Output only the lines below from the one containing "This repository contains" to the one containing "The code implements", exactly as written, both ends kept.

_Items from a dataset_:
○ ○ ○ ○ ○
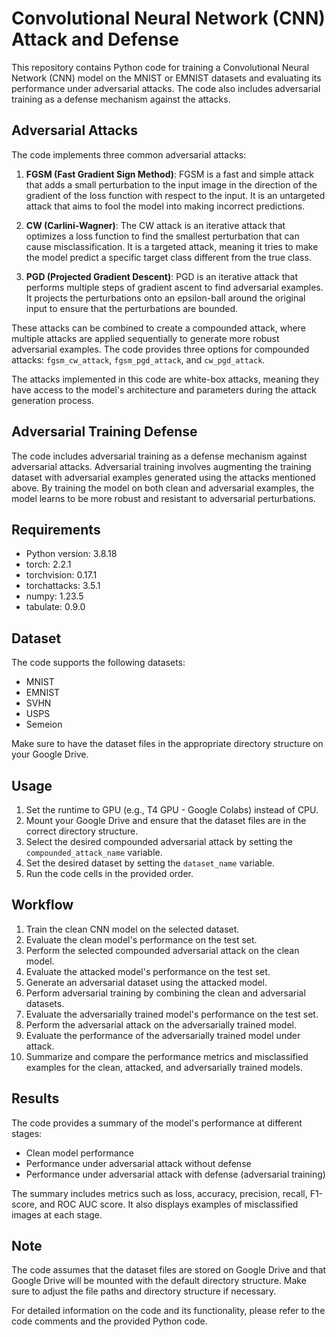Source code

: # Convolutional Neural Network (CNN) Attack and Defense

This repository contains Python code for training a Convolutional Neural Network (CNN) model on the MNIST or EMNIST datasets and evaluating its performance under adversarial attacks. The code also includes adversarial training as a defense mechanism against the attacks.

## Adversarial Attacks

The code implements three common adversarial attacks:

1. **FGSM (Fast Gradient Sign Method)**: FGSM is a fast and simple attack that adds a small perturbation to the input image in the direction of the gradient of the loss function with respect to the input. It is an untargeted attack that aims to fool the model into making incorrect predictions.

2. **CW (Carlini-Wagner)**: The CW attack is an iterative attack that optimizes a loss function to find the smallest perturbation that can cause misclassification. It is a targeted attack, meaning it tries to make the model predict a specific target class different from the true class.

3. **PGD (Projected Gradient Descent)**: PGD is an iterative attack that performs multiple steps of gradient ascent to find adversarial examples. It projects the perturbations onto an epsilon-ball around the original input to ensure that the perturbations are bounded.

These attacks can be combined to create a compounded attack, where multiple attacks are applied sequentially to generate more robust adversarial examples. The code provides three options for compounded attacks: `fgsm_cw_attack`, `fgsm_pgd_attack`, and `cw_pgd_attack`.

The attacks implemented in this code are white-box attacks, meaning they have access to the model's architecture and parameters during the attack generation process.

## Adversarial Training Defense

The code includes adversarial training as a defense mechanism against adversarial attacks. Adversarial training involves augmenting the training dataset with adversarial examples generated using the attacks mentioned above. By training the model on both clean and adversarial examples, the model learns to be more robust and resistant to adversarial perturbations.

## Requirements

- Python version: 3.8.18
- torch: 2.2.1
- torchvision: 0.17.1
- torchattacks: 3.5.1
- numpy: 1.23.5
- tabulate: 0.9.0

## Dataset

The code supports the following datasets:

- MNIST
- EMNIST
- SVHN
- USPS
- Semeion

Make sure to have the dataset files in the appropriate directory structure on your Google Drive.

## Usage

1. Set the runtime to GPU (e.g., T4 GPU - Google Colabs) instead of CPU.
2. Mount your Google Drive and ensure that the dataset files are in the correct directory structure.
3. Select the desired compounded adversarial attack by setting the `compounded_attack_name` variable.
4. Set the desired dataset by setting the `dataset_name` variable.
5. Run the code cells in the provided order.

## Workflow

1. Train the clean CNN model on the selected dataset.
2. Evaluate the clean model's performance on the test set.
3. Perform the selected compounded adversarial attack on the clean model.
4. Evaluate the attacked model's performance on the test set.
5. Generate an adversarial dataset using the attacked model.
6. Perform adversarial training by combining the clean and adversarial datasets.
7. Evaluate the adversarially trained model's performance on the test set.
8. Perform the adversarial attack on the adversarially trained model.
9. Evaluate the performance of the adversarially trained model under attack.
10. Summarize and compare the performance metrics and misclassified examples for the clean, attacked, and adversarially trained models.

## Results

The code provides a summary of the model's performance at different stages:

- Clean model performance
- Performance under adversarial attack without defense
- Performance under adversarial attack with defense (adversarial training)

The summary includes metrics such as loss, accuracy, precision, recall, F1-score, and ROC AUC score. It also displays examples of misclassified images at each stage.

## Note

The code assumes that the dataset files are stored on Google Drive and that Google Drive will be mounted with the default directory structure. Make sure to adjust the file paths and directory structure if necessary.

For detailed information on the code and its functionality, please refer to the code comments and the provided Python code.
○ ○ ○ ○ ○
_Output of the task_:
This repository contains Python code for training a Convolutional Neural Network (CNN) model on the MNIST or EMNIST datasets and evaluating its performance under adversarial attacks. The code also includes adversarial training as a defense mechanism against the attacks.

## Adversarial Attacks

The code implements three common adversarial attacks:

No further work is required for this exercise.